An excellent yet most unfortunate illustration of this confusion in conduct was the Hoover-Laval conversation on debts. The question continues to plague the relations between France and the United States as to what, exactly, Mr. Hoover did say to M. Laval and what they did agree upon. Conflicting versions undoubtedly accelerated French public opinion in support of France’s repudiation of the last payment. Americans, on the other hand, insist that it made little difference what Mr. Hoover said to M. Laval, since debt cancellation is a question upon which Congress alone can pass final judgment.
Had Mr. Hoover not conversed privately with M. Laval, had the negotiations been handled orthodoxly by the bureaucrats of the State Department, this controversy might not have arisen to add venom to the estranged relations between the French and American peoples. For the bureaucrats would have seen to it that a record of the conversation was made. Had the representatives of the two countries reached a conclusion, each would have notified his own foreign office, and the cables on the subject, the inquiries and replies, together with some document such as an initialed memorandum or a protocol, would have constituted a record, duly numbered, filed, indexed, and available when needed.

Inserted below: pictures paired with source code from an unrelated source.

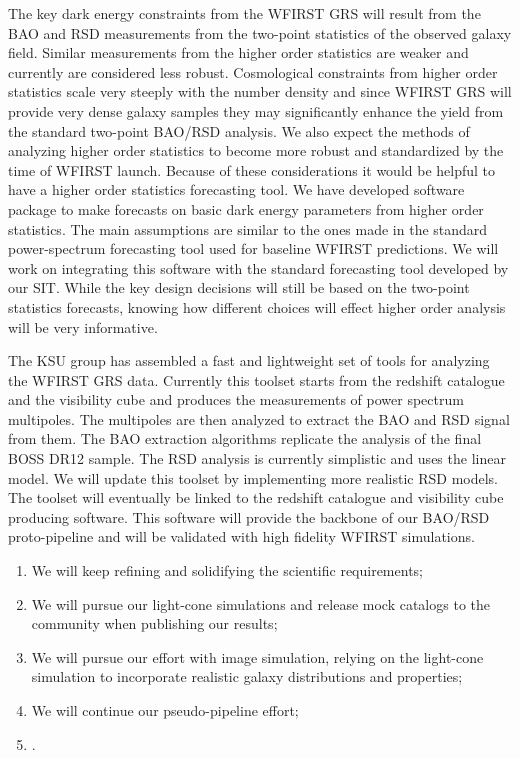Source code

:  The key dark energy constraints from the WFIRST GRS will result from the BAO and
 RSD measurements from the two-point statistics of the observed galaxy field.
 Similar measurements from the higher order statistics are weaker and currently
 are considered less robust. Cosmological constraints from higher order
 statistics scale very steeply with the number density and since WFIRST GRS will
 provide very dense galaxy samples they may significantly enhance the yield from
 the standard two-point BAO/RSD analysis. We also expect the methods of analyzing
 higher order statistics to become more robust and standardized by the time of
 WFIRST launch. Because of these considerations it would be helpful to have a
 higher order statistics forecasting tool. We have developed software package to
 make forecasts on basic dark energy parameters from higher order statistics.
 The main assumptions are similar to the ones made in the standard
 power-spectrum forecasting tool used for baseline WFIRST predictions. We will
 work on integrating this software with the standard forecasting tool developed
 by our SIT. While the key design decisions will still be based on the
 two-point statistics forecasts, knowing how different choices will effect higher
 order analysis will be very informative.

 The KSU group has assembled a fast and lightweight set of tools for analyzing
 the WFIRST GRS data. Currently this toolset starts from the redshift catalogue
 and the visibility cube and produces the measurements of power spectrum
 multipoles. The multipoles are then analyzed to extract the BAO and RSD signal
 from them. The BAO extraction algorithms replicate the analysis of the final
 BOSS DR12 sample. The RSD analysis is currently simplistic and uses the linear
 model. We will update this toolset by implementing more realistic RSD models.
 The toolset will eventually be linked to the redshift catalogue and visibility
 cube producing software. This software will provide the backbone of our BAO/RSD
 proto-pipeline and will be validated with high fidelity WFIRST simulations.


 \begin{summary}
 \begin{enumerate}
 \item We will keep refining and solidifying the scientific requirements;
 \item We will pursue our light-cone simulations and release mock catalogs to the community when publishing our results;
 \item We will pursue our effort with image simulation, relying on the light-cone simulation to incorporate realistic galaxy distributions and properties;
 \item We will continue our pseudo-pipeline effort;
 \item {}.
 \end{enumerate}
 \end{summary}
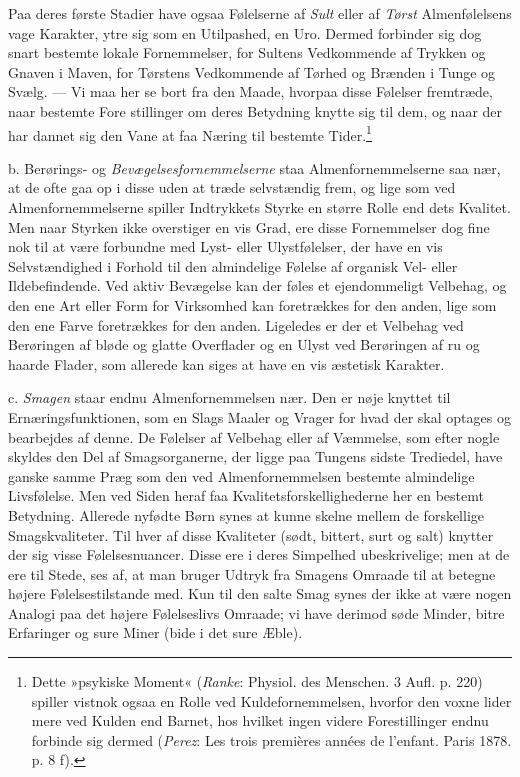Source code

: \documentclass[12pt,a4paper,openany]{book}
\newcommand{\opage}[1]{\marginnote{\footnotesize\textit{[#1]}}}
\begin{document}
Paa deres første Stadier have ogsaa Følelserne af \emph{Sult} eller af
\emph{Tørst} Almenfølelsens vage Karakter, ytre sig som en Utilpashed,
en Uro. Dermed forbinder sig dog snart bestemte lokale Fornemmelser, for
Sultens Vedkommende af Trykken og Gnaven i Maven, for Tørstens
Vedkommende af Tørhed og Brænden i Tunge og Svælg. --- Vi maa her se
bort fra den Maade, hvorpaa disse Følelser fremtræde, naar bestemte
Fore%
\opage{275}stillinger om deres Betydning knytte sig til dem, og naar der
har dannet sig den Vane at faa Næring til bestemte
Tider.\footnote[1]{Dette »psykiske Moment« (\emph{Ranke}: Physiol. des
Menschen. 3 Aufl. p. 220) spiller vistnok ogsaa en Rolle ved
Kuldefornemmelsen, hvorfor den voxne lider mere ved Kulden end Barnet,
hos hvilket ingen videre Forestillinger endnu forbinde sig dermed
(\emph{Perez}: Les trois premières années de l’enfant. Paris 1878. p. 8
f).}

b. Berørings- og \emph{Bevægelsesfornemmelserne} staa
Almenfornemmelserne saa nær, at de ofte gaa op i disse uden at træde
selvstændig frem, og lige som ved Almenfornemmelserne spiller
Indtrykkets Styrke en større Rolle end dets Kvalitet. Men naar Styrken
ikke overstiger en vis Grad, ere disse Fornemmelser dog fine nok til at
være forbundne med Lyst- eller Ulystfølelser, der have en vis
Selvstændighed i Forhold til den almindelige Følelse af organisk Vel-
eller Ildebefindende. Ved aktiv Bevægelse kan der føles et ejendommeligt
Velbehag, og den ene Art eller Form for Virksomhed kan foretrækkes for
den anden, lige som den ene Farve foretrækkes for den anden. Ligeledes
er der et Velbehag ved Berøringen af bløde og glatte Overflader og en
Ulyst ved Berøringen af ru og haarde Flader, som allerede kan siges at
have en vis æstetisk Karakter.

c. \emph{Smagen} staar endnu Almenfornemmelsen nær. Den er nøje knyttet
til Ernæringsfunktionen, som en Slags Maaler og Vrager for hvad der skal
optages og bearbejdes af denne. De Følelser af Velbehag eller af
Væmmelse, som efter nogle skyldes den Del af Smagsorganerne, der ligge
paa Tungens sidste Trediedel, have ganske samme Præg som den ved
Almenfornemmelsen bestemte almindelige Livsfølelse. Men ved Siden heraf
faa Kvalitetsforskellighederne her en bestemt Betydning. Allerede
nyfødte Børn synes at kunne skelne mellem de forskellige
Smagskvaliteter. Til hver af disse Kvaliteter (sødt, bittert, surt og
salt) knytter der sig visse Følelsesnuancer. Disse ere i deres Simpelhed
ubeskrivelige; men at de ere til Stede, ses af, at man bruger Udtryk fra
Smagens Omraade til at betegne højere Følelsestilstande med. Kun til den
salte Smag synes der ikke at være nogen Analogi paa det
\opage{276}højere Følelseslivs Omraade; vi have derimod søde Minder,
bitre Erfaringer og sure Miner (bide i det sure Æble).
\end{document}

Instead, there was only the recollection of two political officials — two men who knew they must stand before their constituencies for reelection and who might or might not have had convenient memories, depending upon their integrity and the immediate requirements of political realism. In these days of wireless telephones and quickwire cables and personal conversations, rigid bureaucracy has the advantage in the conduct of foreign policy, in that it impedes snap judgments and rapid-fire decisions when what is needed is slow and clear thinking in the interest, not of some immediate gain, but of the permanent improvement of our relations with other countries, while at the same time we preserve our rights and prestige.

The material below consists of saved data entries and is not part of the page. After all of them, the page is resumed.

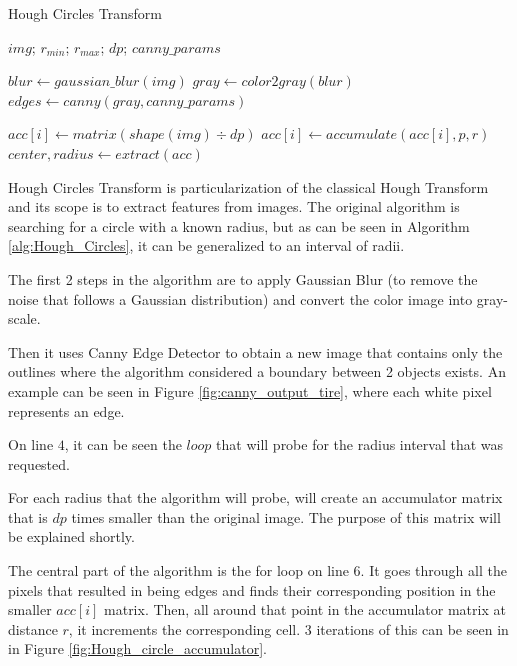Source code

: \begin{algorithm}
    \caption{Hough Circles Transform}\label{alg:Hough_Circles}
    \begin{algorithmic}[1]
        \Require $img$; $r_{min}$; $r_{max}$; $dp$; $canny\_params$

        \State $blur \gets gaussian\_blur(img)$
        \State $gray \gets color2gray(blur)$
        \State $edges \gets canny(gray, canny\_params)$

            \State $acc[i] \gets matrix(shape(img) \div dp)$
                \State $acc[i] \gets accumulate(acc[i], p, r)$
            \EndFor
        \EndFor
    \State $center, radius \gets extract(acc)$
    \end{algorithmic}
\end{algorithm}

Hough Circles Transform is particularization of the classical Hough Transform \cite{site:circular_hough_transform} and its scope is to extract features from images. The original algorithm is searching for a circle with a known radius, but as can be seen in Algorithm \ref{alg:Hough_Circles}, it can be generalized to an interval of radii.

The first 2 steps in the algorithm are to apply Gaussian Blur \cite{site:Gaussian_blur} (to remove the noise that follows a Gaussian distribution) and convert the color image into gray-scale.

Then it uses Canny Edge Detector \cite{site:Canny_edge_detection} to obtain a new image that contains only the outlines where the algorithm considered a boundary between 2 objects exists. An example can be seen in Figure \ref{fig:canny_output_tire}, where each white pixel represents an edge.

On line $4$, it can be seen the $loop$ that will probe for the radius interval that was requested.

For each radius that the algorithm will probe, will create an accumulator matrix that is $dp$ times smaller than the original image. The purpose of this matrix will be explained shortly.

The central part of the algorithm is the for loop on line $6$. It goes through all the pixels that resulted in being edges and finds their corresponding position in the smaller $acc[i]$ matrix. Then, all around that point in the accumulator matrix at distance $r$, it increments the corresponding cell. 3 iterations of this can be seen in in Figure \ref{fig:Hough_circle_accumulator}.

It may be suggested that such an incident as the Hoover-Laval conversation might be avoided by a routine minuting of presidential conversations. That is easy in such a country as Japan, but not in the United States. It is a question of psychology. In Japan, for instance, if Mr. T. V. Soong were to visit the Premier, that official would probably discuss in advance with the Director of the Asiatic Division of the Japanese Foreign Office all questions pertinent to the visit. If it were suspected that a financial question would arise, a financial official would be called in. If the visit remained a mere formal, unproductive, social engagement, that would be noted in a minute circulated to interested parties. If, on the other hand, a transaction arose from the conversation, those directly charged with the particular business, as a permanent task, would be called in.
We do those things differently. Mr. Soong goes to Hyde Park and talks to the President. If the President wants to do so, he speaks about it to whomsoever he chooses. The Secretary of State may or may not be informed; he may be called on the telephone immediately, or he may hear of it months later at a dinner party. He may learn of it from an assistant who is closer to the President than he is. He may hear of it incidentally from Mr. Jesse Jones of the Reconstruction Finance Corporation after a loan has been engineered. He may or may not pass it down the line to the bureaucrat in charge of the particular issues raised during the visit. That official may first hear of it when a dispatch comes from China concerning it. Or the President may send a memorandum to the State Department. It is up to him to do as he wishes.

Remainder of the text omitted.